Task prompt: Scan the records below and copy every line that contains the string "Optionally".
Material for this task section start
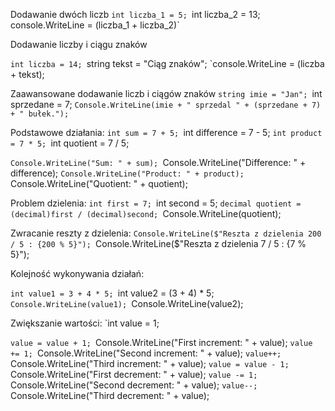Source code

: Dodawanie dwóch liczb
`int liczba_1 = 5;
`int liczba_2 = 13;`
`console.WriteLine = (liczba_1 + liczba_2)`

Dodawanie liczby i ciągu znaków

`int liczba = 14;
`string tekst = "Ciąg znaków";
`console.WriteLine = (liczba + tekst);

Zaawansowane dodawanie liczb i ciągów znaków
`string imie = "Jan";
`int sprzedane = 7;
`Console.WriteLine(imie + " sprzedal " + (sprzedane + 7) + " bułek.");`

Podstawowe działania:
`int sum = 7 + 5;
`int difference = 7 - 5;
`int product = 7 * 5;
`int quotient = 7 / 5;

`Console.WriteLine("Sum: " + sum);
`Console.WriteLine("Difference: " + difference);
`Console.WriteLine("Product: " + product);
`Console.WriteLine("Quotient: " + quotient);

Problem dzielenia:
`int first = 7;
`int second = 5;
`decimal quotient = (decimal)first / (decimal)second;
`Console.WriteLine(quotient);

Zwracanie reszty z dzielenia:
`Console.WriteLine($"Reszta z dzielenia 200 / 5 : {200 % 5}");
`Console.WriteLine($"Reszta z dzielenia 7 / 5 : {7 % 5}");

Kolejność wykonywania działań:

`int value1 = 3 + 4 * 5;
`int value2 = (3 + 4) * 5;
`Console.WriteLine(value1);
`Console.WriteLine(value2);

Zwiększanie wartości:
`int value = 1;

`value = value + 1;
`Console.WriteLine("First increment: " + value);
`value += 1;
`Console.WriteLine("Second increment: " + value);
`value++;
`Console.WriteLine("Third increment: " + value);
`value = value - 1;
`Console.WriteLine("First decrement: " + value);
`value -= 1;
`Console.WriteLine("Second decrement: " + value);
`value--;
`Console.WriteLine("Third decrement: " + value);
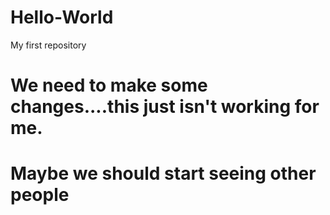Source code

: # Hello-World
My first repository

#  We need to make some changes....this just isn't working for me.

#  Maybe we should start seeing other people

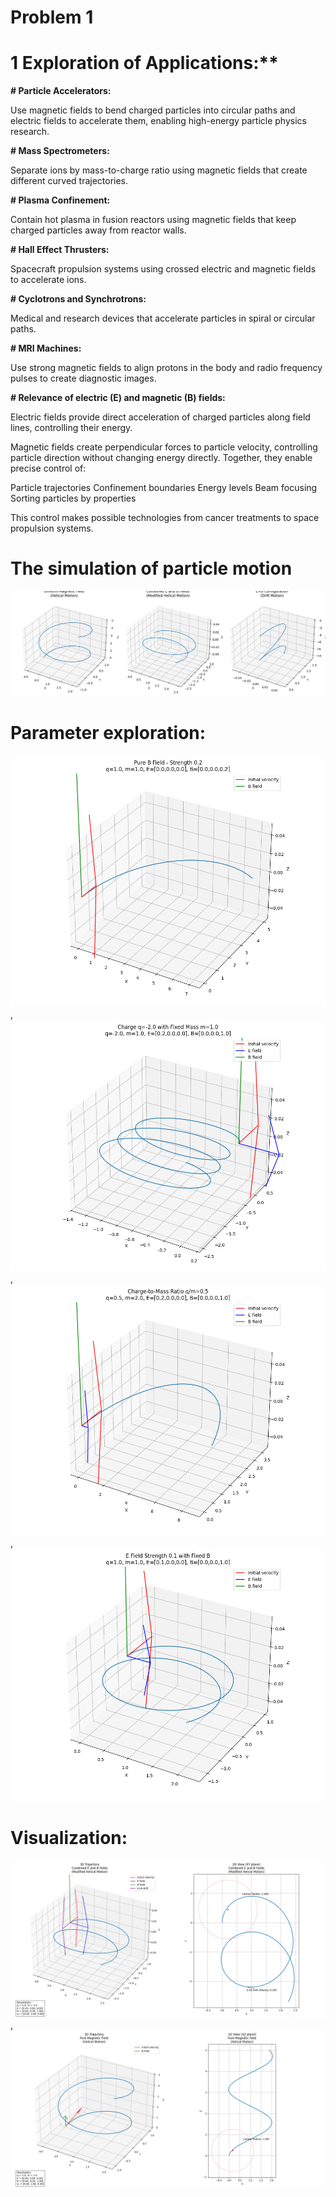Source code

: # Problem 1

# 1 Exploration of Applications:**

**# Particle Accelerators:**

 Use magnetic fields to bend charged particles into circular paths and electric fields to accelerate them, enabling high-energy particle physics research.

**# Mass Spectrometers:**

Separate ions by mass-to-charge ratio using magnetic fields that create different curved trajectories.

**# Plasma Confinement:**

Contain hot plasma in fusion reactors using magnetic fields that keep charged particles away from reactor walls.

**# Hall Effect Thrusters:**

 Spacecraft propulsion systems using crossed electric and magnetic fields to accelerate ions.

**# Cyclotrons and Synchrotrons:**

 Medical and research devices that accelerate particles in spiral or circular paths.

**# MRI Machines:**

 Use strong magnetic fields to align protons in the body and radio frequency pulses to create diagnostic images.

**# Relevance of electric (E) and magnetic (B) fields:**

Electric fields provide direct acceleration of charged particles along field lines, controlling their energy.

Magnetic fields create perpendicular forces to particle velocity, controlling particle direction without changing energy directly.
Together, they enable precise control of:

Particle trajectories
Confinement boundaries
Energy levels
Beam focusing
Sorting particles by properties

This control makes possible technologies from cancer treatments to space propulsion systems.

# The simulation of particle motion

![alt text](image.png)

# Parameter exploration:

![alt text](b_field_strength_0.png),  ![alt text](charge_0.png),  ![alt text](charge_mass_ratio_0.png), ![alt text](e_field_strength_0.png)

# Visualization:

![alt text](combined_fields.png),  ![alt text](pure_magnetic_field.png) 
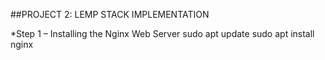##PROJECT 2: LEMP STACK IMPLEMENTATION

*Step 1 – Installing the Nginx Web Server
 sudo apt update
 sudo apt install nginx
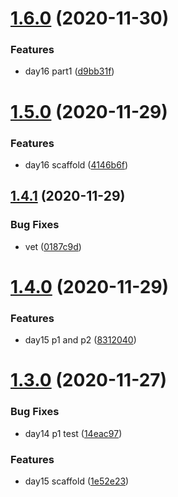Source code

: # [1.6.0](https://github.com/dds/aoc2019/compare/v1.5.0...v1.6.0) (2020-11-30)


### Features

* day16 part1 ([d9bb31f](https://github.com/dds/aoc2019/commit/d9bb31f5e544bef9acf7d65a0114521fa99c26e8))



# [1.5.0](https://github.com/dds/aoc2019/compare/v1.4.1...v1.5.0) (2020-11-29)


### Features

* day16 scaffold ([4146b6f](https://github.com/dds/aoc2019/commit/4146b6ff0c7f062b4208cbc79516bd1893549f70))



## [1.4.1](https://github.com/dds/aoc2019/compare/v1.4.0...v1.4.1) (2020-11-29)


### Bug Fixes

* vet ([0187c9d](https://github.com/dds/aoc2019/commit/0187c9d63b261c4d91e56a355bc7a02dde24db6e))



# [1.4.0](https://github.com/dds/aoc2019/compare/v1.3.0...v1.4.0) (2020-11-29)


### Features

* day15 p1 and p2 ([8312040](https://github.com/dds/aoc2019/commit/831204072b35ba5a9511360416877f9a3568bf94))



# [1.3.0](https://github.com/dds/aoc2019/compare/v1.2.0...v1.3.0) (2020-11-27)


### Bug Fixes

* day14 p1 test ([14eac97](https://github.com/dds/aoc2019/commit/14eac975aa68dde46a27d16ee37e1fe63577c969))


### Features

* day15 scaffold ([1e52e23](https://github.com/dds/aoc2019/commit/1e52e230728752c6891b1180a27cdaee4b50dc60))



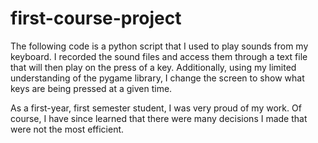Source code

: # first-course-project
The following code is a python script that I used to play sounds from my keyboard. I recorded the sound files and access them through a text file that will then play on the press of a key. Additionally, using my limited understanding of the pygame library, I change the screen to show what keys are being pressed at a given time.

As a first-year, first semester student, I was very proud of my work. Of course, I have since learned that there were many decisions I made that were not the most efficient.
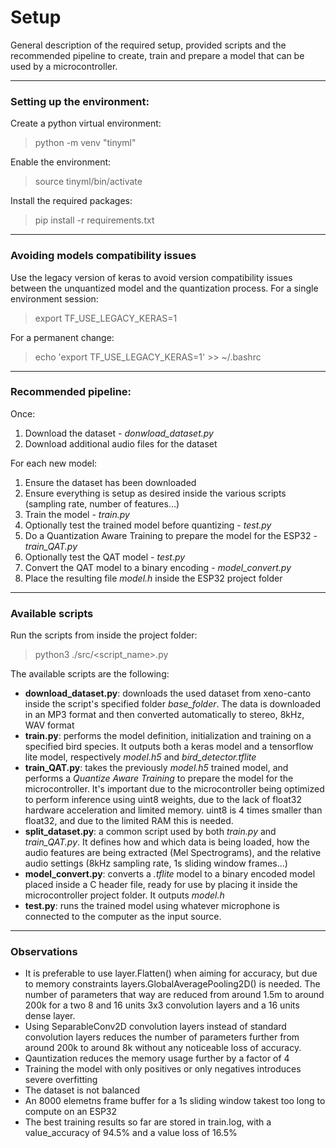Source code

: # Setup

General description of the required setup, provided scripts and the recommended pipeline to create, train and prepare a model that can be used by a microcontroller.

---

### Setting up the environment:

Create a python virtual environment:

> python -m venv "tinyml"

Enable the environment:

> source tinyml/bin/activate

Install the required packages:

> pip install -r requirements.txt

---

### Avoiding models compatibility issues

Use the legacy version of keras to avoid version compatibility issues between the unquantized model and the quantization process.
For a single environment session:

> export TF_USE_LEGACY_KERAS=1

For a permanent change:

> echo 'export TF_USE_LEGACY_KERAS=1' >> ~/.bashrc

---

### Recommended pipeline:

Once:

1. Download the dataset - *donwload_dataset.py*
2. Download additional audio files for the dataset

For each new model:

1. Ensure the dataset has been downloaded
2. Ensure everything is setup as desired inside the various scripts (sampling rate, number of features...)
3. Train the model - *train.py*
4. Optionally test the trained model before quantizing - *test.py*
5. Do a Quantization Aware Training to prepare the model for the ESP32 - *train_QAT.py*
6. Optionally test the QAT model - *test.py*
7. Convert the QAT model to a binary encoding - *model_convert.py*
8. Place the resulting file *model.h* inside the ESP32 project folder 

---

### Available scripts

Run the scripts from inside the project folder:

> python3 ./src/<script_name>.py

The available scripts are the following:

- **download_dataset.py**: downloads the used dataset from xeno-canto inside the script's specified folder *base_folder*. The data is downloaded in an MP3 format and then converted automatically to stereo, 8kHz, WAV format
- **train.py**: performs the model definition, initialization and training on a specified bird species. It outputs both a keras model and a tensorflow lite model, respectively *model.h5* and *bird_detector.tflite*
- **train_QAT.py**: takes the previously *model.h5* trained model, and performs a *Quantize Aware Training* to prepare the model for the microcontroller. It's important due to the microcontroller being optimized to perform inference using uint8 weights, due to the lack of float32 hardware acceleration and limited memory. uint8 is 4 times smaller than float32, and due to the limited RAM this is needed. 
- **split_dataset.py**: a common script used by both *train.py* and *train_QAT.py*. It defines how and which data is being loaded, how the audio features are being extracted (Mel Spectrograms), and the relative audio settings (8kHz sampling rate, 1s sliding window frames...)
- **model_convert.py**: converts a *.tflite* model to a binary encoded model placed inside a C header file, ready for use by placing it inside the microcontroller project folder. It outputs *model.h*
- **test.py**: runs the trained model using whatever microphone is connected to the computer as the input source.

---

### Observations

- It is preferable to use layer.Flatten() when aiming for accuracy, but due to memory constraints layers.GlobalAveragePooling2D() is needed. The number of parameters that way are reduced from around 1.5m to around 200k for a two 8 and 16 units 3x3 convolution layers and a 16 units dense layer.
- Using SeparableConv2D convolution layers instead of standard convolution layers reduces the number of parameters further from around 200k to around 8k without any noticeable loss of accuracy.
- Qauntization reduces the memory usage further by a factor of 4
- Training the model with only positives or only negatives introduces severe overfitting
- The dataset is not balanced
- An 8000 elemetns frame buffer for a 1s sliding window takest too long to compute on an ESP32 
- The best training results so far are stored in train.log, with a value_accuracy of 94.5% and a value loss of 16.5%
Material for this task section end
Solved problem:
4. Optionally test the trained model before quantizing - *test.py*
6. Optionally test the QAT model - *test.py*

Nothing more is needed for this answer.